◆ **Exercise**:
Please set down every line of the records below exactly, without the pictures.

Items from a data source
--------------------------------

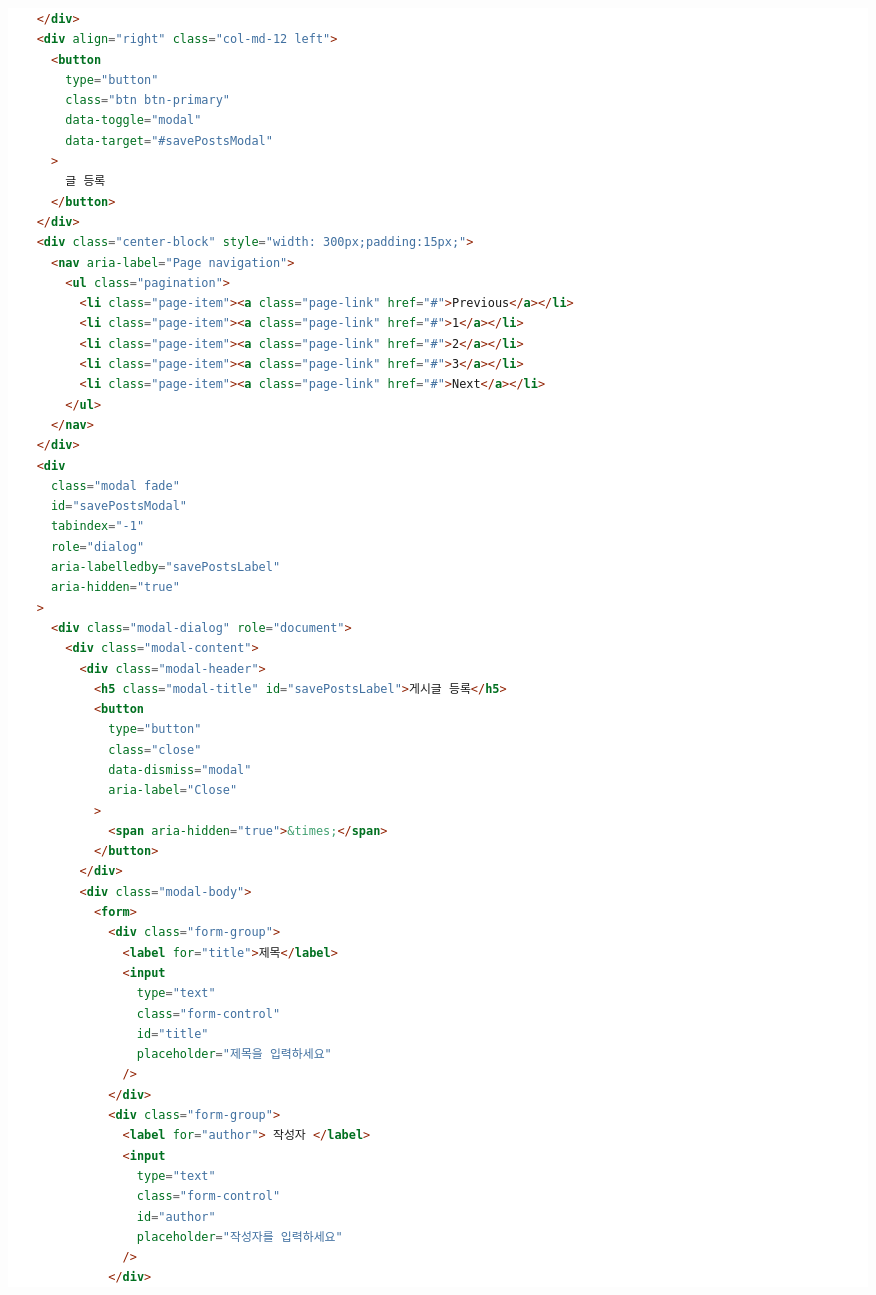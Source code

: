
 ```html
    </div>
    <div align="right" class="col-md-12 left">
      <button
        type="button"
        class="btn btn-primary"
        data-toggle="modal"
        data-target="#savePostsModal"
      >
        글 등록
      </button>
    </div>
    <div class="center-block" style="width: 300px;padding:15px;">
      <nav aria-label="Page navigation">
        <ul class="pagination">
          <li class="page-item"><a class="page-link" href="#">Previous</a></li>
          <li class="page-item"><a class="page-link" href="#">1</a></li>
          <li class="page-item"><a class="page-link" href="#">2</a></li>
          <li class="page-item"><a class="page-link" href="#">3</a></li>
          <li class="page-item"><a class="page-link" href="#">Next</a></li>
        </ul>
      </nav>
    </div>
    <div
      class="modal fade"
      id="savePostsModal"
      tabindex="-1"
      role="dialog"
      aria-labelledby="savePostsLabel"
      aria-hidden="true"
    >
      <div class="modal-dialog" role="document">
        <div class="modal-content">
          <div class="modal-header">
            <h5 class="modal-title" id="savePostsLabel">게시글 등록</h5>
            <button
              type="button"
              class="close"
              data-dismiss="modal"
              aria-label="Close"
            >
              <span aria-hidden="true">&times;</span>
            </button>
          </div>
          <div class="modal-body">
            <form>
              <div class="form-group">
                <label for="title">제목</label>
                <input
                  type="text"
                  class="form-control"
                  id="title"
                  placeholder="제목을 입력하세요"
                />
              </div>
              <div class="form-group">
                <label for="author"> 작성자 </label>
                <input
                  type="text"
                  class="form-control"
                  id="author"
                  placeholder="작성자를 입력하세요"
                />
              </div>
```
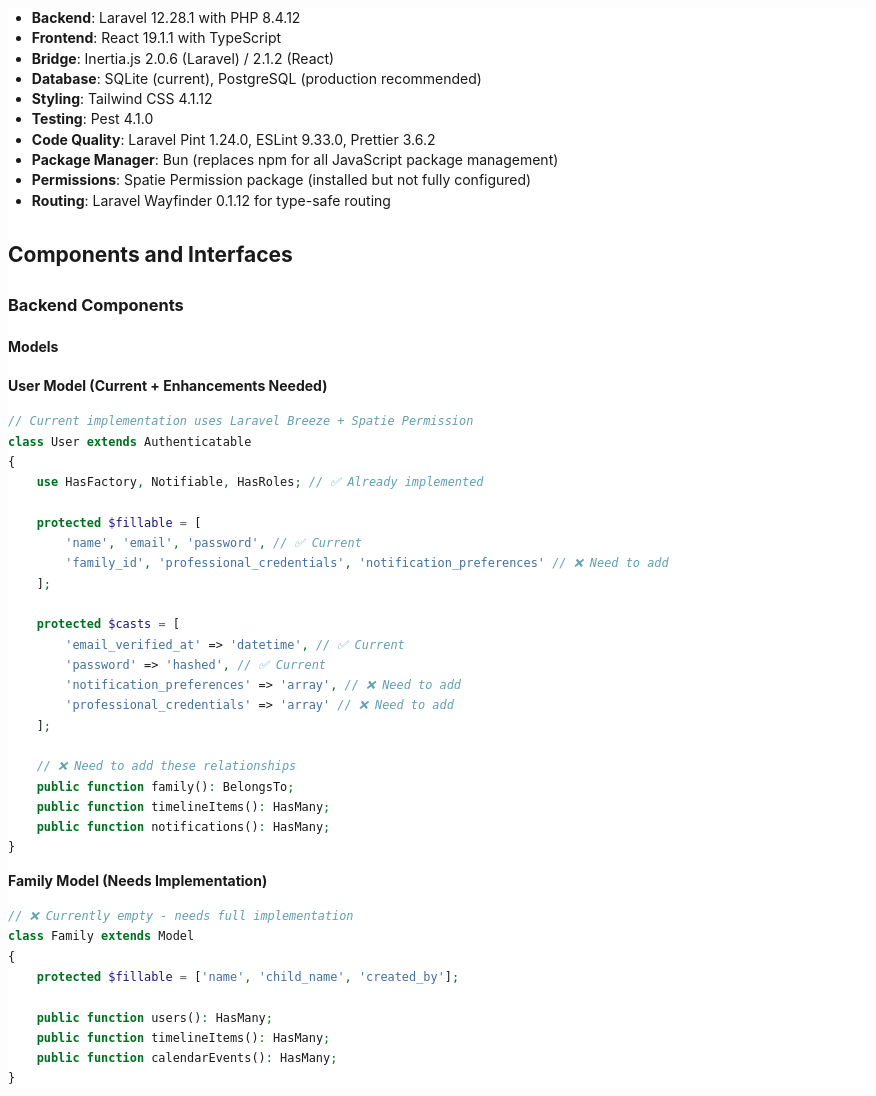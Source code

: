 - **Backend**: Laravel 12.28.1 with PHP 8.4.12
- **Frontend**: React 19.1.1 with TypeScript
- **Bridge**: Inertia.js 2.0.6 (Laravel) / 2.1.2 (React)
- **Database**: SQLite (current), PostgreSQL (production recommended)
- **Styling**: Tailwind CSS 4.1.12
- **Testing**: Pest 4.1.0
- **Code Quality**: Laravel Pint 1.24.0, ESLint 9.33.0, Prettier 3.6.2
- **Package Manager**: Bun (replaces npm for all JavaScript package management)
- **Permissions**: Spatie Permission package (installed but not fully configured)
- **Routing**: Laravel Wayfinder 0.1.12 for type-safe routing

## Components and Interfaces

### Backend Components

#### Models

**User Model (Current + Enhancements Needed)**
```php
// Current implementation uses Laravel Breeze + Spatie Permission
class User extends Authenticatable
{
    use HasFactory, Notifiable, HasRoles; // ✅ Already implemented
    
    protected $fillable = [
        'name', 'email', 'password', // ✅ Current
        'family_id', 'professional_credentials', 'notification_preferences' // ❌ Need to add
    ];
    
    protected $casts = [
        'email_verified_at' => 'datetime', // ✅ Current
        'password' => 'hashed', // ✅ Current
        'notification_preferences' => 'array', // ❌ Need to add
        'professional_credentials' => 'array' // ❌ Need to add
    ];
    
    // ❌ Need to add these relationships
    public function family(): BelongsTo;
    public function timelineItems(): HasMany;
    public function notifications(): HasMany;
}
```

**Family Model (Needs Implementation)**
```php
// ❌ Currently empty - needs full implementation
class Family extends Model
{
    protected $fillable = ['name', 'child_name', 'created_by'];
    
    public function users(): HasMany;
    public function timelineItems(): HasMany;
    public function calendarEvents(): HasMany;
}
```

--------------------------------

◆ **Exercise solution**:
Source code

:
 ```html
    </div>
    <div align="right" class="col-md-12 left">
      <button
        type="button"
        class="btn btn-primary"
        data-toggle="modal"
        data-target="#savePostsModal"
      >
        글 등록
      </button>
    </div>
    <div class="center-block" style="width: 300px;padding:15px;">
      <nav aria-label="Page navigation">
        <ul class="pagination">
          <li class="page-item"><a class="page-link" href="#">Previous</a></li>
          <li class="page-item"><a class="page-link" href="#">1</a></li>
          <li class="page-item"><a class="page-link" href="#">2</a></li>
          <li class="page-item"><a class="page-link" href="#">3</a></li>
          <li class="page-item"><a class="page-link" href="#">Next</a></li>
        </ul>
      </nav>
    </div>
    <div
      class="modal fade"
      id="savePostsModal"
      tabindex="-1"
      role="dialog"
      aria-labelledby="savePostsLabel"
      aria-hidden="true"
    >
      <div class="modal-dialog" role="document">
        <div class="modal-content">
          <div class="modal-header">
            <h5 class="modal-title" id="savePostsLabel">게시글 등록</h5>
            <button
              type="button"
              class="close"
              data-dismiss="modal"
              aria-label="Close"
            >
              <span aria-hidden="true">&times;</span>
            </button>
          </div>
          <div class="modal-body">
            <form>
              <div class="form-group">
                <label for="title">제목</label>
                <input
                  type="text"
                  class="form-control"
                  id="title"
                  placeholder="제목을 입력하세요"
                />
              </div>
              <div class="form-group">
                <label for="author"> 작성자 </label>
                <input
                  type="text"
                  class="form-control"
                  id="author"
                  placeholder="작성자를 입력하세요"
                />
              </div>
```
Source code

: - **Backend**: Laravel 12.28.1 with PHP 8.4.12
- **Frontend**: React 19.1.1 with TypeScript
- **Bridge**: Inertia.js 2.0.6 (Laravel) / 2.1.2 (React)
- **Database**: SQLite (current), PostgreSQL (production recommended)
- **Styling**: Tailwind CSS 4.1.12
- **Testing**: Pest 4.1.0
- **Code Quality**: Laravel Pint 1.24.0, ESLint 9.33.0, Prettier 3.6.2
- **Package Manager**: Bun (replaces npm for all JavaScript package management)
- **Permissions**: Spatie Permission package (installed but not fully configured)
- **Routing**: Laravel Wayfinder 0.1.12 for type-safe routing

## Components and Interfaces

### Backend Components

#### Models

**User Model (Current + Enhancements Needed)**
```php
// Current implementation uses Laravel Breeze + Spatie Permission
class User extends Authenticatable
{
    use HasFactory, Notifiable, HasRoles; // ✅ Already implemented
    
    protected $fillable = [
        'name', 'email', 'password', // ✅ Current
        'family_id', 'professional_credentials', 'notification_preferences' // ❌ Need to add
    ];
    
    protected $casts = [
        'email_verified_at' => 'datetime', // ✅ Current
        'password' => 'hashed', // ✅ Current
        'notification_preferences' => 'array', // ❌ Need to add
        'professional_credentials' => 'array' // ❌ Need to add
    ];
    
    // ❌ Need to add these relationships
    public function family(): BelongsTo;
    public function timelineItems(): HasMany;
    public function notifications(): HasMany;
}
```

**Family Model (Needs Implementation)**
```php
// ❌ Currently empty - needs full implementation
class Family extends Model
{
    protected $fillable = ['name', 'child_name', 'created_by'];
    
    public function users(): HasMany;
    public function timelineItems(): HasMany;
    public function calendarEvents(): HasMany;
}
```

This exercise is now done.